Directions
Would you copy every line of the listing below that includes the word "additionalDetails"?

Data provided
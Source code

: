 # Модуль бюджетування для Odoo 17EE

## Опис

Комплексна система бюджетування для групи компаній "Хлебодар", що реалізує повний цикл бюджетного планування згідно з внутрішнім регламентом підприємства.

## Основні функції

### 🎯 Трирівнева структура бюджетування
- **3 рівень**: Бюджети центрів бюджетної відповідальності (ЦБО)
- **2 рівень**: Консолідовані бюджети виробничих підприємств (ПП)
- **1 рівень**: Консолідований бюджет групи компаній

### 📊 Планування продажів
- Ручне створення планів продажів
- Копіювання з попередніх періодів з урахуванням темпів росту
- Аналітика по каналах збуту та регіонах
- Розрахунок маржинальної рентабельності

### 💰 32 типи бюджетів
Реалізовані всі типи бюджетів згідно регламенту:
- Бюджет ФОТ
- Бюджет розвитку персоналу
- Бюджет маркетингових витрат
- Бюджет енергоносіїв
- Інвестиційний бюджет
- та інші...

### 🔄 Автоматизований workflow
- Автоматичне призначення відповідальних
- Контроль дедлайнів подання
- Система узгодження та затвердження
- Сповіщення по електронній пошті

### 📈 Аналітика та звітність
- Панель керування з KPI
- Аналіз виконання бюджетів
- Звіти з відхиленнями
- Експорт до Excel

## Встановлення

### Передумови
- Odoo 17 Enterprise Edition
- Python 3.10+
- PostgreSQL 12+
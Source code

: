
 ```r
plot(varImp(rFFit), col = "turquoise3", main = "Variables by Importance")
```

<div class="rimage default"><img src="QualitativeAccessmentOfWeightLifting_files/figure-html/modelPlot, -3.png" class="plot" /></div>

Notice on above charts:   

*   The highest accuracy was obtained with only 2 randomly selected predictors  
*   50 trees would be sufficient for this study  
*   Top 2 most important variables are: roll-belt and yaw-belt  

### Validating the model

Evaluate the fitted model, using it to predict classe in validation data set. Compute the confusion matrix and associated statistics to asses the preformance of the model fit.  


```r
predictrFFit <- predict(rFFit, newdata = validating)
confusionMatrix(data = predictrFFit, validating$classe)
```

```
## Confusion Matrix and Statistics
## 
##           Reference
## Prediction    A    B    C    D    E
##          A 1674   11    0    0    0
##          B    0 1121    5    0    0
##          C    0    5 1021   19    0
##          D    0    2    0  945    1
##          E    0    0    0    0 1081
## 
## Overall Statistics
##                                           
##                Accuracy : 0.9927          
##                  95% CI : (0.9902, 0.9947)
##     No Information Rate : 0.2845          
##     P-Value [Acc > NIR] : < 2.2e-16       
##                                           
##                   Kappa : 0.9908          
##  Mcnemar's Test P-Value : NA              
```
==
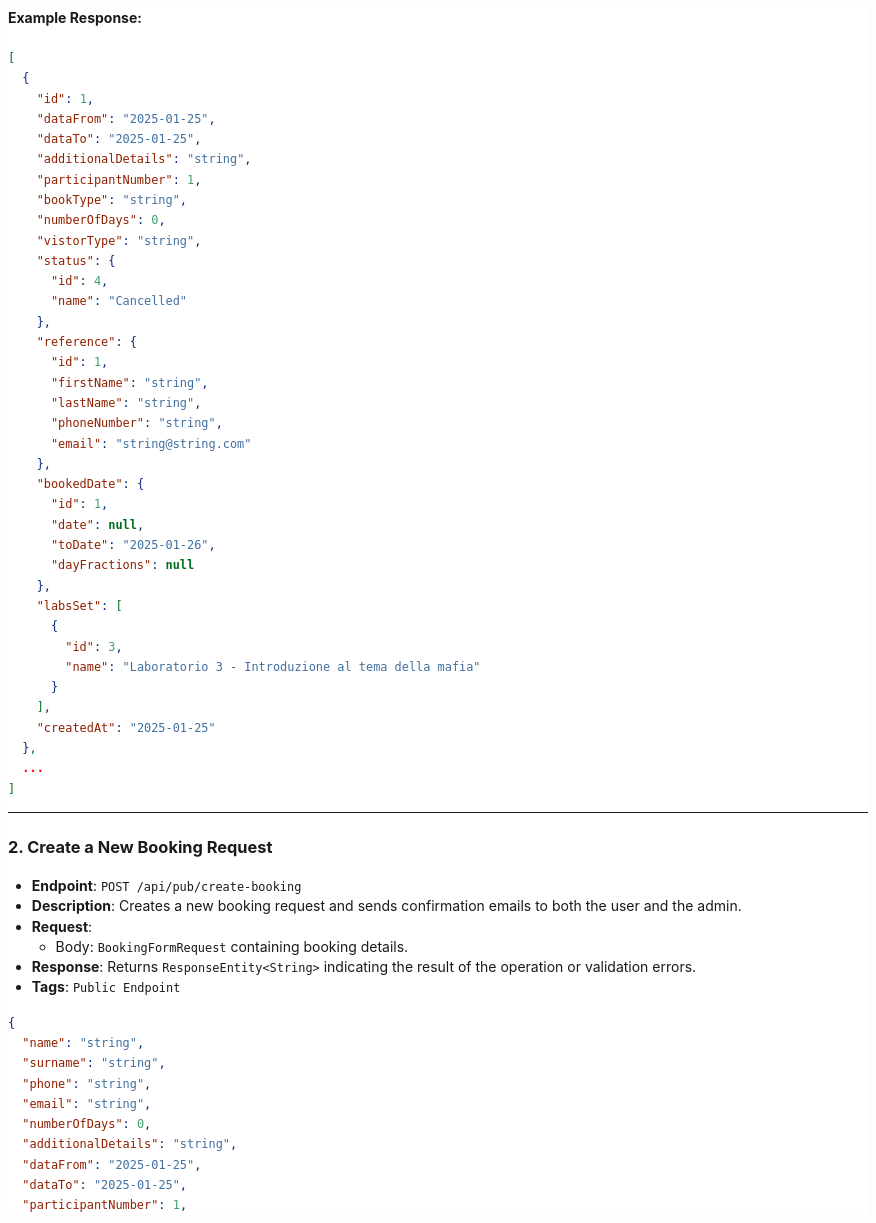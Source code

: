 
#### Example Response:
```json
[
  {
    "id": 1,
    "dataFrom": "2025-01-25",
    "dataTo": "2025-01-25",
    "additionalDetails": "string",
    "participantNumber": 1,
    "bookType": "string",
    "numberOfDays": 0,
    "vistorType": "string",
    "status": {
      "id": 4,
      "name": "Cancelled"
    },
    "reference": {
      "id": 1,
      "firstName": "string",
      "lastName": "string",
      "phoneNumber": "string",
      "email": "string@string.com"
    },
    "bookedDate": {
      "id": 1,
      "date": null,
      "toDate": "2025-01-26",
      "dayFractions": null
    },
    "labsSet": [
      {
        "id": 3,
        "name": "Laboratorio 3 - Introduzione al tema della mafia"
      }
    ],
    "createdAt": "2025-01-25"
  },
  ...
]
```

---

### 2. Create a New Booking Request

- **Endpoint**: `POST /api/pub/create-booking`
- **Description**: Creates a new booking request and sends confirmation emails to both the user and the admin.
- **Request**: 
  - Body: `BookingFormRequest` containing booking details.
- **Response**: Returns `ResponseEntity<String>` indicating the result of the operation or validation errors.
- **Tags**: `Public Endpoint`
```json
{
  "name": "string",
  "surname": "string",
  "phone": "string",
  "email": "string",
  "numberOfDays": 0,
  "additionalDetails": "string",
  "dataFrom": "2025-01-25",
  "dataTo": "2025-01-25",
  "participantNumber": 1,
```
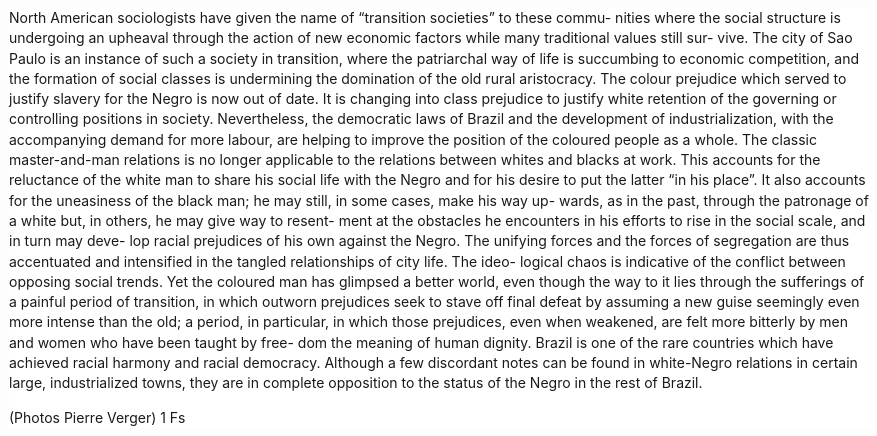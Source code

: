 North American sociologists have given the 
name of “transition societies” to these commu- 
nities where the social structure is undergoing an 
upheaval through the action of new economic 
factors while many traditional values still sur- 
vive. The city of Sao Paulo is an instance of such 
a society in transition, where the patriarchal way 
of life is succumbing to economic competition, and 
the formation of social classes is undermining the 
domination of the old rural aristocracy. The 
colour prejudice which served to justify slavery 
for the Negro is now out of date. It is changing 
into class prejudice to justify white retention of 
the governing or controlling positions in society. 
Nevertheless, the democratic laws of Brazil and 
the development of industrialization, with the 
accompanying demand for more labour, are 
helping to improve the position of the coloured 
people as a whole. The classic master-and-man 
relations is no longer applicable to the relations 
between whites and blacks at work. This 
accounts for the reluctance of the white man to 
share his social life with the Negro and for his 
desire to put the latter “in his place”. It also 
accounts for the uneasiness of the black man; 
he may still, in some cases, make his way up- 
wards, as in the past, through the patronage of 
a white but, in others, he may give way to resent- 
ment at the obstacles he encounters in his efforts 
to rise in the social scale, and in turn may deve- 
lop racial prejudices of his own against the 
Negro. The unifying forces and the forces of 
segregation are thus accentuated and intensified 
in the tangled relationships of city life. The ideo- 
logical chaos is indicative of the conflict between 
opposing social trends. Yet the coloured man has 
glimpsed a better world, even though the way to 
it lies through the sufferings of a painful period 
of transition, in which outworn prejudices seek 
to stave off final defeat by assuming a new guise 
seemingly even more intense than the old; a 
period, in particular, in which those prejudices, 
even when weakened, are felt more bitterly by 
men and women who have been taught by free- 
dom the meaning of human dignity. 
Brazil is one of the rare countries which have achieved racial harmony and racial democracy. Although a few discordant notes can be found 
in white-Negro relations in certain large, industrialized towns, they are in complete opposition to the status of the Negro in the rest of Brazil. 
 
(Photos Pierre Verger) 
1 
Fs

Output for this task
    "additionalDetails": "string",
  "additionalDetails": "string",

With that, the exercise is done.